==== Records supplied

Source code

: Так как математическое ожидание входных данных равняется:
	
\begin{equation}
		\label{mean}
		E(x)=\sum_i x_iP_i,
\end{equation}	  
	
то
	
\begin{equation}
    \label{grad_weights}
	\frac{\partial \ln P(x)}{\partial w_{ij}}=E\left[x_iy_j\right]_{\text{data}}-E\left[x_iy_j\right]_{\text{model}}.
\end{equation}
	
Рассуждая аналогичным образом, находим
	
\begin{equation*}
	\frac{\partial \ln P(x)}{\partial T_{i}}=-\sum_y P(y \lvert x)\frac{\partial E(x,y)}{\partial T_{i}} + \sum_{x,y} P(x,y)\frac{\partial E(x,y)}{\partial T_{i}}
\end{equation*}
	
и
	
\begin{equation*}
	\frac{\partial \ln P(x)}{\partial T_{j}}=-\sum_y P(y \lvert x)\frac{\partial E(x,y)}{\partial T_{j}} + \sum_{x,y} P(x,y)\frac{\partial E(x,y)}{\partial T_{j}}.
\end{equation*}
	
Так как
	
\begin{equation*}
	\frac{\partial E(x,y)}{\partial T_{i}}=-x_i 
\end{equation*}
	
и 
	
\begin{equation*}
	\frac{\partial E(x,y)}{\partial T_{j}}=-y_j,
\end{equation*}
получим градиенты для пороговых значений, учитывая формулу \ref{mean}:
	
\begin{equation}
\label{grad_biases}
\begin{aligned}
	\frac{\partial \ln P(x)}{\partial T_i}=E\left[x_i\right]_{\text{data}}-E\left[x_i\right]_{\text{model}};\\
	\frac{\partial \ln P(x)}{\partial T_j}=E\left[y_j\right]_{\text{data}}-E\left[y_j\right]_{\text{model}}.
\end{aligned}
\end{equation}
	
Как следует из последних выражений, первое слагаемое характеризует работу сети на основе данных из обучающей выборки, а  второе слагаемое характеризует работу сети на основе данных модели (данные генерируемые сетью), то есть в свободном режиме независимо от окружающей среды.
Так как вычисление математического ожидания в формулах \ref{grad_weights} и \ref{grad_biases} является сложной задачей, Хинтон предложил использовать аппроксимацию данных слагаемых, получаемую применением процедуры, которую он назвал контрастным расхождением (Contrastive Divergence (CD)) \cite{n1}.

========

Brief:
From the records above, return each line that has the string "data".

Written reply:
	\frac{\partial \ln P(x)}{\partial w_{ij}}=E\left[x_iy_j\right]_{\text{data}}-E\left[x_iy_j\right]_{\text{model}}.
	\frac{\partial \ln P(x)}{\partial T_i}=E\left[x_i\right]_{\text{data}}-E\left[x_i\right]_{\text{model}};\\
	\frac{\partial \ln P(x)}{\partial T_j}=E\left[y_j\right]_{\text{data}}-E\left[y_j\right]_{\text{model}}.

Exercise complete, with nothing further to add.